Tuesday, January 30, 2018

Natural Gas Killed Coal – Now Renewables and Batteries Are Taking Over

Evolution of the American power grid mix since 1960. (Illustration Credit: Carbon Brief) Click to Enlarge.
Over the past decade, coal has been increasingly replaced by cheaper, cleaner energy sources. US coal power production has dropped by 44% (866 terawatt-hours [TWh]).  It’s been replaced by natural gas (up 45%, or 400 TWh), renewables (up 260%, or 200 TWh), and increased efficiency (the US uses 9%, or 371 TWh less electricity than a decade ago).

In other words, of the 866 TWh of lost coal power production, 46% was picked up by natural gas, 43% by increased efficiency, and 23% by renewables.
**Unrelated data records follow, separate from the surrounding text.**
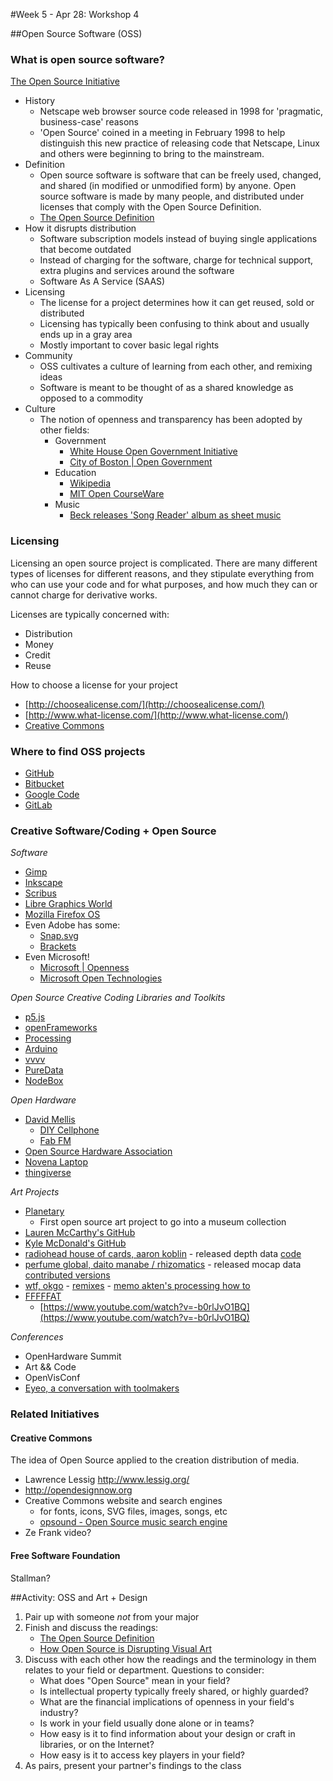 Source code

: #Week 5 - Apr 28: Workshop 4

##Open Source Software (OSS)

### What is open source software?

[The Open Source Initiative](http://opensource.org/)

* History
    * Netscape web browser source code released in 1998 for 'pragmatic, business-case' reasons
    * 'Open Source' coined in a meeting in February 1998 to help distinguish this new practice of releasing code that Netscape, Linux and others were beginning to bring to the mainstream.
* Definition
    * Open source software is software that can be freely used, changed, and shared (in modified or unmodified form) by anyone. Open source software is made by many people, and distributed under licenses that comply with the Open Source Definition.
    * [The Open Source Definition](http://opensource.org/osd)
* How it disrupts distribution
    * Software subscription models instead of buying single applications that become outdated
    * Instead of charging for the software, charge for technical support, extra plugins and services around the software
    * Software As A Service (SAAS)
* Licensing
    * The license for a project determines how it can get reused, sold or distributed
    * Licensing has typically been confusing to think about and usually ends up in a gray area
    * Mostly important to cover basic legal rights
* Community
    * OSS cultivates a culture of learning from each other, and remixing ideas
    * Software is meant to be thought of as a shared knowledge as opposed to a commodity
* Culture
    * The notion of openness and transparency has been adopted by other fields:
        * Government
            * [White House Open Government Initiative](http://www.whitehouse.gov/open)
            * [City of Boston | Open Government](http://www.cityofboston.gov/open/)
        * Education
            * [Wikipedia](http://www.wikipedia.org)
            * [MIT Open CourseWare](http://ocw.mit.edu/index.htm)
        * Music
            * [Beck releases 'Song Reader' album as sheet music](http://www.npr.org/2012/12/29/168263920/beck-explains-song-reader-an-album-fans-perform-themselves)


### Licensing

Licensing an open source project is complicated.  There are many different types of licenses for different reasons, and they stipulate everything from who can use your code and for what purposes, and how much they can or cannot charge for derivative works.  

Licenses are typically concerned with:
  - Distribution
  - Money
  - Credit
  - Reuse

How to choose a license for your project
  - [http://choosealicense.com/](http://choosealicense.com/)
  - [http://www.what-license.com/](http://www.what-license.com/)
  - [Creative Commons](http://creativecommons.org/)

### Where to find OSS projects

* [GitHub](http://www.github.com)
* [Bitbucket](http://www.bitbucket.com)
* [Google Code](https://code.google.com/)
* [GitLab](https://www.gitlab.com/)

### Creative Software/Coding + Open Source

*Software*
* [Gimp](http://www.gimp.org/)
* [Inkscape](http://www.inkscape.org/en/)
* [Scribus](http://www.scribus.net/canvas/Scribus)
* [Libre Graphics World](http://libregraphicsworld.org/)
* [Mozilla Firefox OS](http://www.mozilla.org/en-US/firefox/os/)
* Even Adobe has some:
    * [Snap.svg](http://snapsvg.io/)
    * [Brackets](http://brackets.io/)
* Even Microsoft!
    * [Microsoft | Openness](http://www.microsoft.com/en-us/openness/default.aspx#home)
    * [Microsoft Open Technologies](http://msopentech.com/projects)

*Open Source Creative Coding Libraries and Toolkits*
* [p5.js](http://p5js.org/)
* [openFrameworks](http://www.openframeworks.cc)
* [Processing](http://www.processing.org)
* [Arduino](http://www.arduino.cc)
* [vvvv](http://vvvv.org/)
* [PureData](http://puredata.info/)
* [NodeBox](http://nodebox.net/)

*Open Hardware*
* [David Mellis](http://web.media.mit.edu/~mellis/)
    * [DIY Cellphone](http://web.media.mit.edu/~mellis/cellphone/)
    * [Fab FM](http://web.media.mit.edu/~mellis/fabfm/)
* [Open Source Hardware Association](http://www.oshwa.org/)
* [Novena Laptop](http://www.crowdsupply.com/kosagi/novena-open-laptop)
* [thingiverse](thingiverse.com)

*Art Projects*
* [Planetary](http://www.cooperhewitt.org/planetary-bloom)
    * First open source art project to go into a museum collection
* [Lauren McCarthy's GitHub](https://github.com/lmccart)
* [Kyle McDonald's GitHub](https://github.com/kylemcdonald)
* [radiohead house of cards, aaron koblin](http://www.aaronkoblin.com/work/rh/) - released depth data [code](https://code.google.com/p/radiohead/)
* [perfume global, daito manabe / rhizomatics](http://perfume-global.com/) - released mocap data [contributed versions](http://perfume-global.com/project.html)
* [wtf, okgo](http://okgo.net/2010/01/20/wtf-video-remix-project/) - [remixes](https://www.youtube.com/results?search_query=okgo+wtf+remix) - [memo akten's processing how to](http://www.memo.tv/okgo-wtf-effect/)
* [FFFFFAT](http://fffff.at/)
    * [https://www.youtube.com/watch?v=-b0rlJvO1BQ](https://www.youtube.com/watch?v=-b0rlJvO1BQ)

*Conferences*
* OpenHardware Summit
* Art && Code
* OpenVisConf
* [Eyeo, a conversation with toolmakers](https://vimeo.com/70833521)

### Related Initiatives

#### Creative Commons

The idea of Open Source applied to the creation distribution of media.

* Lawrence Lessig http://www.lessig.org/
* http://opendesignnow.org
* Creative Commons website and search engines
    * for fonts, icons, SVG files, images, songs, etc
    * [opsound - Open Source music search engine](http://opsound.org/)
* Ze Frank video?  

#### Free Software Foundation

Stallman?  

##Activity: OSS and Art + Design
1. Pair up with someone *not* from your major
2. Finish and discuss the readings:
    * [The Open Source Definition](http://opensource.org/osd)
    * [How Open Source is Disrupting Visual Art](http://thecreatorsproject.vice.com/blog/how-open-source-is-disrupting-visual-art)
3. Discuss with each other how the readings and the terminology in them relates to your field or department.  Questions to consider:
    * What does "Open Source" mean in your field?
    * Is intellectual property typically freely shared, or highly guarded?
    * What are the financial implications of openness in your field's industry?
    * Is work in your field usually done alone or in teams?
    * How easy is it to find information about your design or craft in libraries, or on the Internet?
    * How easy is it to access key players in your field?
4. As pairs, present your partner's findings to the class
Natural gas is an unstable ‘bridge fuel’
While the shift away from coal is a positive development in slowing global warming by cutting carbon pollution, as Joe Romm has detailed for Climate Progress, research indicates that shifting to natural gas squanders most of those gains.  For example, a 2014 study published in Environmental Research Letters found that when natural gas production is abundant, it crowds out both coal and renewables, resulting in little if any climate benefit. Part of the problem is significant methane leakage from natural gas drilling.
...abundant gas consistently results in both less coal and renewable energy use […] the quantity of methane leaked may ultimately determine whether the overall effect is to slightly reduce or actually increase cumulative emissions […] only climate policies bring about a significant reduction in future emissions from US electricity generation … We conclude that increased natural gas use for electricity will not substantially reduce US GHG emissions, and by delaying deployment of renewable energy technologies, may actually exacerbate the climate change problem in the long term.